踏みつぶさないように距離をとり(どのみち人は踏んでしまう)、遠距離から精度の下がるスペシウム光線を怪獣にジワジワあててダメージを稼いでいくものの活動時間3分を消化して結局倒せず、街は破壊されて自分も死ぬという展開が予想されます。
ウルトラマンが地球を守り続けることができるのは、足元の人命を捨てられるからとも言えます。つまり守るということは捨てるということです。
自分が守るのはひとつ、他は誰かが守る
とはいえ、気がついてしまった時点で「今度からは気にならない」ようにはなかなかできません。世の中の課題は知ってしまった人の責任でもあります。そのうえで割り切るために、「人を信じる」ということが大事なのではないかと思います。ウルトラマンが足元を見ずに戦えるのは、地球防衛隊が避難誘導していると信じているからかもしれません。

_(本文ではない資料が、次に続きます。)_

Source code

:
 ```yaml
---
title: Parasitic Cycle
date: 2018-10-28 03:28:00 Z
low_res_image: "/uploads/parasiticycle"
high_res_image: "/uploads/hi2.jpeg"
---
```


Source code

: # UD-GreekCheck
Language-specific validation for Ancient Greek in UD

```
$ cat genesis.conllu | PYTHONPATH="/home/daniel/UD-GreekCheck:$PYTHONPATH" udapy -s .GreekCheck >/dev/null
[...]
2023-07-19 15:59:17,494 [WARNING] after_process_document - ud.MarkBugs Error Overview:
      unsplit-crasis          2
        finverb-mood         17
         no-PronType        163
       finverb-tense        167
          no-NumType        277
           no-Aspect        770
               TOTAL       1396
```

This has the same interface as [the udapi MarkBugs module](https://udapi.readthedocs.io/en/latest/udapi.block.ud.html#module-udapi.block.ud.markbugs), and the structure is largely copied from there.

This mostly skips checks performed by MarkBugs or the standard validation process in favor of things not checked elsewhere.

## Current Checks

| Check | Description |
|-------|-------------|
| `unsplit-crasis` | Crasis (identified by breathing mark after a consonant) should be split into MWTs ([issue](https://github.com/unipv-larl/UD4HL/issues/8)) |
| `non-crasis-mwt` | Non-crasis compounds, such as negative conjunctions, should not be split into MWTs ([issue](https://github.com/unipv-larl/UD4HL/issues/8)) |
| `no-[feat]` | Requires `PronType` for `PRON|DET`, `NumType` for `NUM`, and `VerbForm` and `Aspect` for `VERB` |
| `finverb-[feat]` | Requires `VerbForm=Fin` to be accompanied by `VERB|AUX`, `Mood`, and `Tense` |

記憶の限りでは劇中で地球防衛隊が全市民の避難誘導をできているような感じはしませんが、何かを信じる(ある意味負荷を押し付ける)ためには些細でも何らかの理由が必要であり、地球防衛軍の存在そのものが信じる理由となっているのではないかと思います。
誰かを救える力であって、誰をも救える力ではない。
だからこそ自分では救えない部分をきっと救ってくれるだろうと信じきるのが大事です。それを「特定の誰か」としてしまうと、その特定された誰かにエラーが起こると信じきれなくなってしまいます。しかし「この中の誰かが」と匿名化されると意外と信じられてしまうものです。ある意味、責任の所在を曖昧にしているだけで現実からは目を背けているのですが、そんな曖昧さの余地を与えてくれている組織というのはまた奥深いものだと感じるのでした。
救えるところに全力を注ぎ、他のところは誰かがやっていると信じます。